Thursday, January 5, 2017

Avoid the Risk of Burning Out the First Week of Your Fitness Plan

While simply starting is the first challenge of changing unhealthy lifestyle habits, getting through the first week of a new fitness plan can be tough, too.

Avoid Burnout the First Week of a New Fitness Plan image courtesy of Pixabay


There are, however, things you can do to make that first week go more smoothly and to keep yourself inspired when things feel a little too hard.

Avoid the Risk of Burning Out the First Week of Your Fitness Plan

Build success into your fitness plan.
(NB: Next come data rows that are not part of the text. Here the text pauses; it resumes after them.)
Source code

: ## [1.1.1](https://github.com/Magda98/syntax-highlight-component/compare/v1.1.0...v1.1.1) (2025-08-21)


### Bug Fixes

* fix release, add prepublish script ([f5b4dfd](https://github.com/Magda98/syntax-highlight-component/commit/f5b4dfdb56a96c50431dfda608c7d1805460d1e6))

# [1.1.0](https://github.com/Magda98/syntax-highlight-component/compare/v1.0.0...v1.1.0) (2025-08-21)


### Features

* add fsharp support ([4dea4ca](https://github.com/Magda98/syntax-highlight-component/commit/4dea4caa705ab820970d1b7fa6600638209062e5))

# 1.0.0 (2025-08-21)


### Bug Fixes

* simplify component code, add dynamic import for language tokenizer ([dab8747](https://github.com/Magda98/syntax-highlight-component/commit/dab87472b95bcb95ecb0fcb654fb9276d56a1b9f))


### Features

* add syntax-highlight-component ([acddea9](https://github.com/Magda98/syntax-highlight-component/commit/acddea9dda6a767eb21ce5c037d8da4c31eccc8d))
When you experience success, it feels amazing, and you want more, and success doesn't have to be huge, it can be something as small as checking off eight boxes to show you drank eight glasses of water.

  • It can be drawing a smiley face on your calendar after your workout, even if it's just a five minute workout - because you did it! 
  • We get so used to doing everything for others, doing even a small thing for ourselves can be counted as  victory, and you know what? It should be!
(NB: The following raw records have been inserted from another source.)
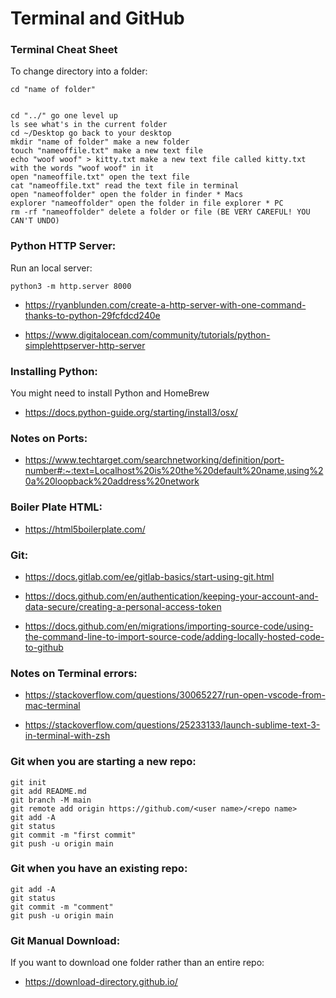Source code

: 
# Terminal and GitHub 


### Terminal Cheat Sheet

To change directory into a folder:

	cd "name of folder" 


	cd "../" go one level up
	ls see what's in the current folder
	cd ~/Desktop go back to your desktop 
	mkdir "name of folder" make a new folder
	touch "nameoffile.txt" make a new text file
	echo "woof woof" > kitty.txt make a new text file called kitty.txt with the words "woof woof" in it
	open "nameoffile.txt" open the text file
	cat "nameoffile.txt" read the text file in terminal
	open "nameoffolder" open the folder in finder * Macs
	explorer "nameoffolder" open the folder in file explorer * PC
	rm -rf "nameoffolder" delete a folder or file (BE VERY CAREFUL! YOU CAN'T UNDO)




### Python HTTP Server:

Run an local server:

	python3 -m http.server 8000

- https://ryanblunden.com/create-a-http-server-with-one-command-thanks-to-python-29fcfdcd240e 

- https://www.digitalocean.com/community/tutorials/python-simplehttpserver-http-server 


### Installing Python:

You might need to install Python and HomeBrew 
- https://docs.python-guide.org/starting/install3/osx/

### Notes on Ports:

- https://www.techtarget.com/searchnetworking/definition/port-number#:~:text=Localhost%20is%20the%20default%20name,using%20a%20loopback%20address%20network




### Boiler Plate HTML:

- https://html5boilerplate.com/ 





### Git:

- https://docs.gitlab.com/ee/gitlab-basics/start-using-git.html

- https://docs.github.com/en/authentication/keeping-your-account-and-data-secure/creating-a-personal-access-token

- https://docs.github.com/en/migrations/importing-source-code/using-the-command-line-to-import-source-code/adding-locally-hosted-code-to-github




### Notes on Terminal errors:

- https://stackoverflow.com/questions/30065227/run-open-vscode-from-mac-terminal

- https://stackoverflow.com/questions/25233133/launch-sublime-text-3-in-terminal-with-zsh


### Git when you are starting a new repo:

	git init
	git add README.md
	git branch -M main
	git remote add origin https://github.com/<user name>/<repo name>
	git add -A 
	git status
	git commit -m "first commit" 
	git push -u origin main


### Git when you have an existing repo:

	git add -A  
	git status    
	git commit -m "comment"
	git push -u origin main  



### Git Manual Download:

If you want to download one folder rather than an entire repo:

- https://download-directory.github.io/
Know yourself. If, for example, you know sore muscles will make you quit, avoid the intense workouts that give you sore muscles the first week.
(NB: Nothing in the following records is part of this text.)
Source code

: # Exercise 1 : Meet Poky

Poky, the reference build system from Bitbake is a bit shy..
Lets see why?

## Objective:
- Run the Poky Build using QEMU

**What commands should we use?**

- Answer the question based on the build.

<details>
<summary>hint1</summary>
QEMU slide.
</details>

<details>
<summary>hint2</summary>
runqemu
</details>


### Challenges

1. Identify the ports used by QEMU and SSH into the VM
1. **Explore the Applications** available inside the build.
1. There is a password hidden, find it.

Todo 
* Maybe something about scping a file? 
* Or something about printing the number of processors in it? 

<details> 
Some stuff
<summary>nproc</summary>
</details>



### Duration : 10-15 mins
  • Instead, do something else that gives you results you can feel good about, and plan to start intense workouts later. 
  • I'm starting this out by incorporating different exercises and sharing information about them, and the science behind why I have chosen these particular exercises, how they feel when I do them, and why it's okay -and even safer - if I don't jump right into high intensity workouts. 
  • Every day that I get through and write about it in the hope it can help someone else - that's my victory.
  • I'll add information on nutrition and harder exercises later, but this is where I am today, and that's okay, just like it's okay for you.

Be flexible. When you are starting a new workout routine or fitness plan of any kind, you don't know what you are going to feel from day to day or moment to moment, so you need to give yourself permission to be flexible.

  • Don't make your new plan so rigid that if you can't perfectly do 10 push-ups, it's over and you consider it a failure. 
  • Adapt and make a plan to GET to where you can do those ten push-ups. 
  • If you're focusing on dietary changes first, don't make your diet so strict that a few extra bites of something yummy or comforting means you've failed.
  • Again... build success into your new fitness plan by allowing for your humanity, and by being flexible, so a small blunder or need to make a change is not a failure, it's just... like your GPS might say... recalculating - it doesn't change your destination, it just changes the route you take to get there a bit. 

Why the First Week of a New Fitness Plan Is So Critical

The first week of a new fitness routine is so critical because emotions get tied up in the first week's success or failure, and if it feels like a failure, that failure can turn into another ten or fifty pounds and a whole new batch of health problems.